### [Your assignment]
Would you copy out each line of the records below that includes the word "pNextInst"?

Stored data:
○ ○ ○ ○ ○
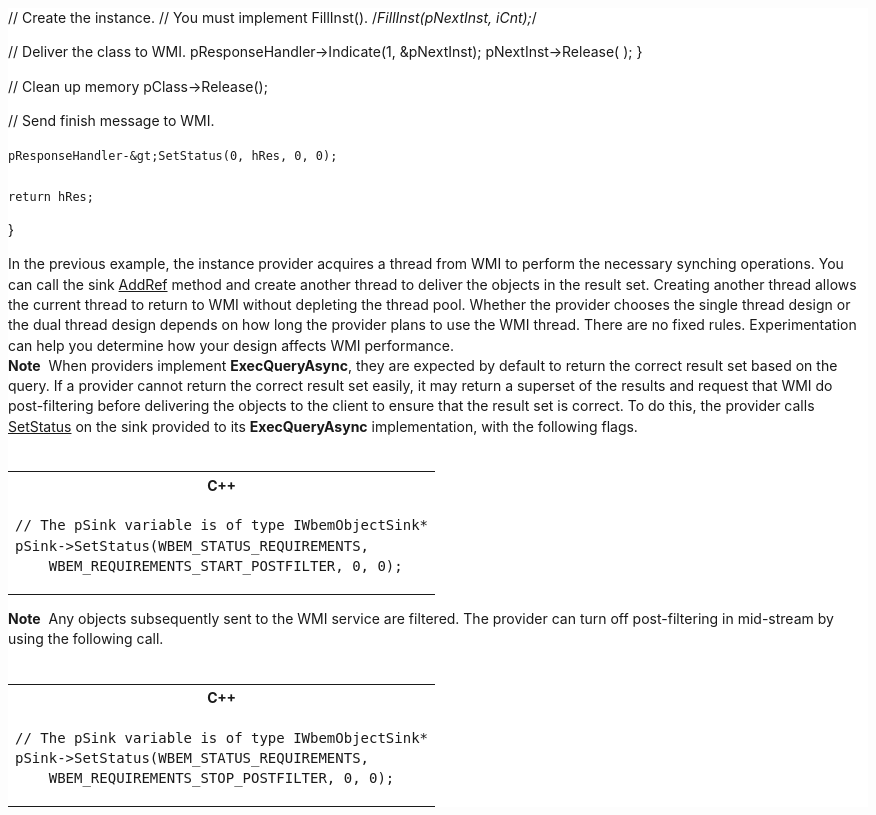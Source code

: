 // Create the instance.
//   You must implement FillInst().
         /*FillInst(pNextInst, iCnt);*/ 

// Deliver the class to WMI.
         pResponseHandler-&gt;Indicate(1, &amp;pNextInst);
         pNextInst-&gt;Release( );
    }

// Clean up memory
    pClass-&gt;Release();
  
// Send finish message to WMI.

    pResponseHandler-&gt;SetStatus(0, hRes, 0, 0);

    return hRes;
}</pre>
</td>
</tr>
</table></span></div>
In the previous example, the instance provider acquires a thread from WMI to perform the necessary synching operations. You can call the sink <a href="_com_iunknown_addref">AddRef</a> method and create another thread to deliver the objects in the result set. Creating another thread allows the current thread to return to WMI without depleting the thread pool. Whether the provider chooses the single thread design or the dual thread design depends on how long the provider plans to use the WMI thread. There are no fixed rules. Experimentation can help you determine how your design affects WMI performance.

<div class="alert"><b>Note</b>  When providers implement 
<b>ExecQueryAsync</b>, they are expected by default to return the correct result set based on the query. If a provider cannot return the correct result set easily, it may return a superset of the results and request that WMI do post-filtering before delivering the objects to the client to ensure that the result set is correct. To do this, the provider calls 
<a href="https://msdn.microsoft.com/e47e8cd9-4e80-45c4-b1f0-2f68aea4eb7b">SetStatus</a> on the sink provided to its 
<b>ExecQueryAsync</b> implementation, with the following flags.</div>
<div> </div>
<div class="code"><span codelanguage="ManagedCPlusPlus"><table>
<tr>
<th>C++</th>
</tr>
<tr>
<td>
<pre>// The pSink variable is of type IWbemObjectSink*
pSink-&gt;SetStatus(WBEM_STATUS_REQUIREMENTS,
    WBEM_REQUIREMENTS_START_POSTFILTER, 0, 0);</pre>
</td>
</tr>
</table></span></div>
<div class="alert"><b>Note</b>  Any objects subsequently sent to the WMI service are filtered. The provider can turn off post-filtering in mid-stream by using the following call.</div>
<div> </div>
<div class="code"><span codelanguage="ManagedCPlusPlus"><table>
<tr>
<th>C++</th>
</tr>
<tr>
<td>
<pre>// The pSink variable is of type IWbemObjectSink*
pSink-&gt;SetStatus(WBEM_STATUS_REQUIREMENTS, 
    WBEM_REQUIREMENTS_STOP_POSTFILTER, 0, 0);</pre>
</td>
</tr>
</table></span></div>
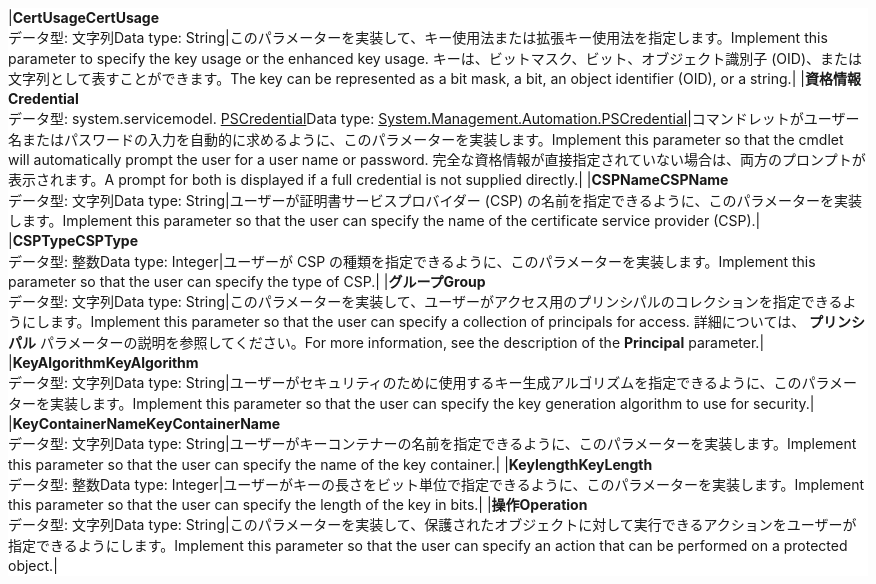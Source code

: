 |<span data-ttu-id="b4eb0-131">**CertUsage**</span><span class="sxs-lookup"><span data-stu-id="b4eb0-131">**CertUsage**</span></span><br><span data-ttu-id="b4eb0-132">データ型: 文字列</span><span class="sxs-lookup"><span data-stu-id="b4eb0-132">Data type: String</span></span>|<span data-ttu-id="b4eb0-133">このパラメーターを実装して、キー使用法または拡張キー使用法を指定します。</span><span class="sxs-lookup"><span data-stu-id="b4eb0-133">Implement this parameter to specify the key usage or the enhanced key usage.</span></span> <span data-ttu-id="b4eb0-134">キーは、ビットマスク、ビット、オブジェクト識別子 (OID)、または文字列として表すことができます。</span><span class="sxs-lookup"><span data-stu-id="b4eb0-134">The key can be represented as a bit mask, a bit, an object identifier (OID), or a string.</span></span>|
|<span data-ttu-id="b4eb0-135">**資格情報**</span><span class="sxs-lookup"><span data-stu-id="b4eb0-135">**Credential**</span></span><br><span data-ttu-id="b4eb0-136">データ型: system.servicemodel. [PSCredential](/dotnet/api/System.Management.Automation.PSCredential)</span><span class="sxs-lookup"><span data-stu-id="b4eb0-136">Data type: [System.Management.Automation.PSCredential](/dotnet/api/System.Management.Automation.PSCredential)</span></span>|<span data-ttu-id="b4eb0-137">コマンドレットがユーザー名またはパスワードの入力を自動的に求めるように、このパラメーターを実装します。</span><span class="sxs-lookup"><span data-stu-id="b4eb0-137">Implement this parameter so that the cmdlet will automatically prompt the user for a user name or password.</span></span> <span data-ttu-id="b4eb0-138">完全な資格情報が直接指定されていない場合は、両方のプロンプトが表示されます。</span><span class="sxs-lookup"><span data-stu-id="b4eb0-138">A prompt for both is displayed if a full credential is not supplied directly.</span></span>|
|<span data-ttu-id="b4eb0-139">**CSPName**</span><span class="sxs-lookup"><span data-stu-id="b4eb0-139">**CSPName**</span></span><br><span data-ttu-id="b4eb0-140">データ型: 文字列</span><span class="sxs-lookup"><span data-stu-id="b4eb0-140">Data type: String</span></span>|<span data-ttu-id="b4eb0-141">ユーザーが証明書サービスプロバイダー (CSP) の名前を指定できるように、このパラメーターを実装します。</span><span class="sxs-lookup"><span data-stu-id="b4eb0-141">Implement this parameter so that the user can specify the name of the certificate service provider (CSP).</span></span>|
|<span data-ttu-id="b4eb0-142">**CSPType**</span><span class="sxs-lookup"><span data-stu-id="b4eb0-142">**CSPType**</span></span><br><span data-ttu-id="b4eb0-143">データ型: 整数</span><span class="sxs-lookup"><span data-stu-id="b4eb0-143">Data type: Integer</span></span>|<span data-ttu-id="b4eb0-144">ユーザーが CSP の種類を指定できるように、このパラメーターを実装します。</span><span class="sxs-lookup"><span data-stu-id="b4eb0-144">Implement this parameter so that the user can specify the type of CSP.</span></span>|
|<span data-ttu-id="b4eb0-145">**グループ**</span><span class="sxs-lookup"><span data-stu-id="b4eb0-145">**Group**</span></span><br><span data-ttu-id="b4eb0-146">データ型: 文字列</span><span class="sxs-lookup"><span data-stu-id="b4eb0-146">Data type: String</span></span>|<span data-ttu-id="b4eb0-147">このパラメーターを実装して、ユーザーがアクセス用のプリンシパルのコレクションを指定できるようにします。</span><span class="sxs-lookup"><span data-stu-id="b4eb0-147">Implement this parameter so that the user can specify a collection of principals for access.</span></span> <span data-ttu-id="b4eb0-148">詳細については、 **プリンシパル** パラメーターの説明を参照してください。</span><span class="sxs-lookup"><span data-stu-id="b4eb0-148">For more information, see the description of the **Principal** parameter.</span></span>|
|<span data-ttu-id="b4eb0-149">**KeyAlgorithm**</span><span class="sxs-lookup"><span data-stu-id="b4eb0-149">**KeyAlgorithm**</span></span><br><span data-ttu-id="b4eb0-150">データ型: 文字列</span><span class="sxs-lookup"><span data-stu-id="b4eb0-150">Data type: String</span></span>|<span data-ttu-id="b4eb0-151">ユーザーがセキュリティのために使用するキー生成アルゴリズムを指定できるように、このパラメーターを実装します。</span><span class="sxs-lookup"><span data-stu-id="b4eb0-151">Implement this parameter so that the user can specify the key generation algorithm to use for security.</span></span>|
|<span data-ttu-id="b4eb0-152">**KeyContainerName**</span><span class="sxs-lookup"><span data-stu-id="b4eb0-152">**KeyContainerName**</span></span><br><span data-ttu-id="b4eb0-153">データ型: 文字列</span><span class="sxs-lookup"><span data-stu-id="b4eb0-153">Data type: String</span></span>|<span data-ttu-id="b4eb0-154">ユーザーがキーコンテナーの名前を指定できるように、このパラメーターを実装します。</span><span class="sxs-lookup"><span data-stu-id="b4eb0-154">Implement this parameter so that the user can specify the name of the key container.</span></span>|
|<span data-ttu-id="b4eb0-155">**Keylength**</span><span class="sxs-lookup"><span data-stu-id="b4eb0-155">**KeyLength**</span></span><br><span data-ttu-id="b4eb0-156">データ型: 整数</span><span class="sxs-lookup"><span data-stu-id="b4eb0-156">Data type: Integer</span></span>|<span data-ttu-id="b4eb0-157">ユーザーがキーの長さをビット単位で指定できるように、このパラメーターを実装します。</span><span class="sxs-lookup"><span data-stu-id="b4eb0-157">Implement this parameter so that the user can specify the length of the key in bits.</span></span>|
|<span data-ttu-id="b4eb0-158">**操作**</span><span class="sxs-lookup"><span data-stu-id="b4eb0-158">**Operation**</span></span><br><span data-ttu-id="b4eb0-159">データ型: 文字列</span><span class="sxs-lookup"><span data-stu-id="b4eb0-159">Data type: String</span></span>|<span data-ttu-id="b4eb0-160">このパラメーターを実装して、保護されたオブジェクトに対して実行できるアクションをユーザーが指定できるようにします。</span><span class="sxs-lookup"><span data-stu-id="b4eb0-160">Implement this parameter so that the user can specify an action that can be performed on a protected object.</span></span>|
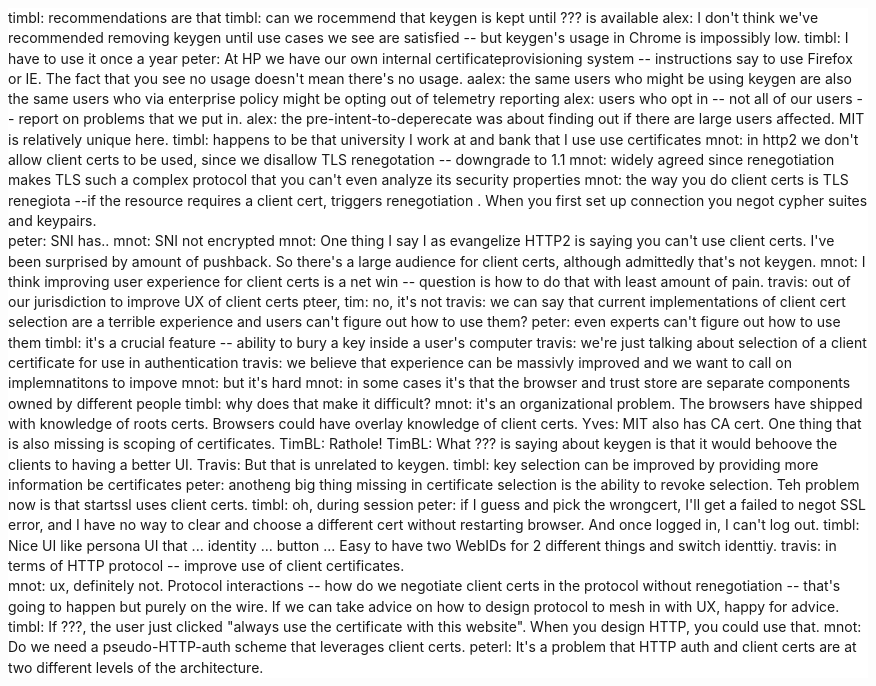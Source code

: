 timbl: recommendations are that 
timbl: can we rocemmend that keygen is kept until ??? is available
alex: I don't think we've recommended removing keygen until use cases we see are satisfied -- but keygen's usage in Chrome is impossibly low.
timbl: I have to use it once a year
peter: At HP  we have our own internal certificateprovisioning system -- instructions say to use Firefox or IE.  The fact that you see no usage doesn't mean there's no usage.
aalex: the same users who might be using keygen are also the same users who via enterprise policy might be opting out of telemetry reporting
alex: users who opt in -- not all of our users -- report on problems that we put in.
alex: the pre-intent-to-deperecate was about finding out if there are large users affected.  MIT is relatively unique here.
timbl: happens to be that university I work at and bank that I use use certificates
mnot: in http2  we don't allow client certs to be used, since we disallow TLS renegotation -- downgrade to 1.1
mnot: widely agreed since renegotiation makes TLS such a complex protocol that you can't even analyze its security properties
mnot: the way you do client certs is TLS renegiota --if the resource requires a client cert, triggers renegotiation .  When you first set up connection you negot cypher suites and keypairs.  
peter: SNI has..
mnot: SNI not encrypted
mnot: One thing I say I as evangelize HTTP2 is saying you can't use client certs.  I've been surprised by amount of pushback.  So there's a large audience for client certs, although admittedly that's not keygen.
mnot: I think improving user experience for client certs is a net win -- question is how to do that with least amount of pain.
travis: out of our jurisdiction to improve UX of client certs
pteer, tim: no, it's not
travis: we can say that current implementations of client cert selection  are a terrible experience and users can't figure out how to use them?
peter: even experts can't figure out how to use them
timbl: it's a crucial feature -- ability to bury a key inside a user's computer
travis: we're just talking about selection of a client certificate for use in authentication
travis: we believe that experience can be massivly improved and we want to call on implemnatitons to impove
mnot: but it's hard
mnot: in some cases it's that the browser and trust store are separate components owned by different people
timbl: why does that make it difficult?
mnot: it's an organizational problem.  The browsers have shipped with knowledge of roots certs.  Browsers could have overlay knowledge of client certs.
Yves: MIT also has CA cert.  One thing that is also missing is scoping of certificates.
TimBL: Rathole!
TimBL: What ??? is saying about keygen is that it would behoove the clients to having a better UI.
Travis: But that is unrelated to keygen.
timbl: key selection can be improved by providing more information be certificates
peter: anotheng big thing missing in certificate selection is the ability to revoke selection.  Teh problem now is that startssl uses client certs.
timbl: oh, during session
peter: if I guess and pick the wrongcert, I'll get a failed to negot SSL error, and I have no way to clear and choose a different cert without restarting browser.  And once logged in, I can't log out.
timbl: Nice UI like persona UI that ... identity ... button ... Easy to have two WebIDs for 2 different things and switch identtiy.
travis: in terms of HTTP protocol -- improve use of client certificates.  
mnot: ux, definitely not.  Protocol interactions -- how do we negotiate client certs in the protocol without renegotiation -- that's going to happen but purely on the wire.  If we can take advice on how to design protocol to mesh in with UX, happy for advice.
timbl: If ???, the user just clicked "always use the certificate with this website".  When you design HTTP, you could use that.
mnot: Do we need a pseudo-HTTP-auth scheme that leverages client certs.
peterl: It's a problem that HTTP auth and client certs are at two different levels of the architecture.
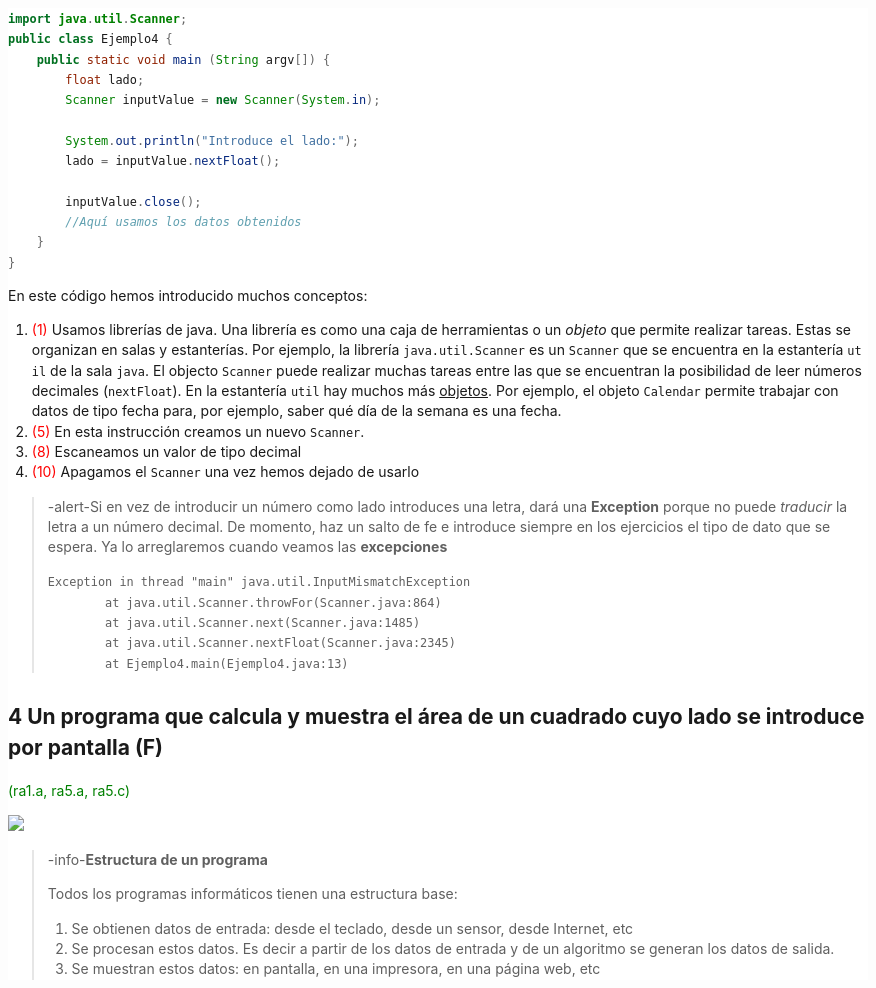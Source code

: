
 ```java
import java.util.Scanner;
public class Ejemplo4 {
    public static void main (String argv[]) {
        float lado;
        Scanner inputValue = new Scanner(System.in);
        
        System.out.println("Introduce el lado:");        
        lado = inputValue.nextFloat();
        
        inputValue.close();
        //Aquí usamos los datos obtenidos
    }
}
```

En este código hemos introducido muchos conceptos:

1. <span style='color:red'>(1)</span> Usamos librerías de java. Una librería es como una caja de herramientas o un *objeto* que permite realizar tareas. Estas se organizan en salas y estanterías. Por ejemplo, la librería `java.util.Scanner` es un `Scanner` que se encuentra en la estantería `util` de la sala `java`.  El objecto `Scanner` puede realizar muchas tareas entre las que se encuentran la posibilidad de leer números decimales (`nextFloat`).
   En la estantería `util` hay muchos más [objetos](https://docs.oracle.com/javase/8/docs/api/java/util/package-summary.html). Por ejemplo, el objeto `Calendar` permite trabajar con datos de tipo fecha para, por ejemplo, saber qué día de la semana es una fecha.
2. <span style='color:red'>(5)</span> En esta instrucción creamos un nuevo `Scanner`. 
3. <span style='color:red'>(8)</span> Escaneamos un valor de tipo decimal
4. <span style='color:red'>(10)</span> Apagamos el `Scanner` una vez hemos dejado de usarlo

> -alert-Si en vez de introducir un número como lado introduces una letra, dará una **Exception** porque no puede *traducir* la letra a un número decimal. De momento, haz un salto de fe e introduce siempre en los ejercicios el tipo de dato que se espera. Ya lo arreglaremos cuando veamos las **excepciones**
>
> ```
> Exception in thread "main" java.util.InputMismatchException
>         at java.util.Scanner.throwFor(Scanner.java:864)
>         at java.util.Scanner.next(Scanner.java:1485)
>         at java.util.Scanner.nextFloat(Scanner.java:2345)
>         at Ejemplo4.main(Ejemplo4.java:13)
> ```

## 4 Un programa que calcula y muestra el área de un cuadrado cuyo lado se introduce por pantalla (F)

 <span style='color:green'>(ra1.a, ra5.a, ra5.c)</span>

![](/programacion-java/assets/img/java-basico//ej3.png)


> -info-**Estructura de un programa**
>
> Todos los programas informáticos tienen una estructura base:
>
> 1. Se obtienen datos de entrada: desde el teclado, desde un sensor, desde Internet, etc
> 2. Se procesan estos datos. Es decir a partir de los datos de entrada y de un algoritmo se generan los datos de salida.
> 3. Se muestran estos datos: en pantalla, en una impresora, en una página web, etc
○ ○ ○ ○ ○
### [Written reply]
         /*FillInst(pNextInst, iCnt);*/ 
         pResponseHandler-&gt;Indicate(1, &amp;pNextInst);
         pNextInst-&gt;Release( );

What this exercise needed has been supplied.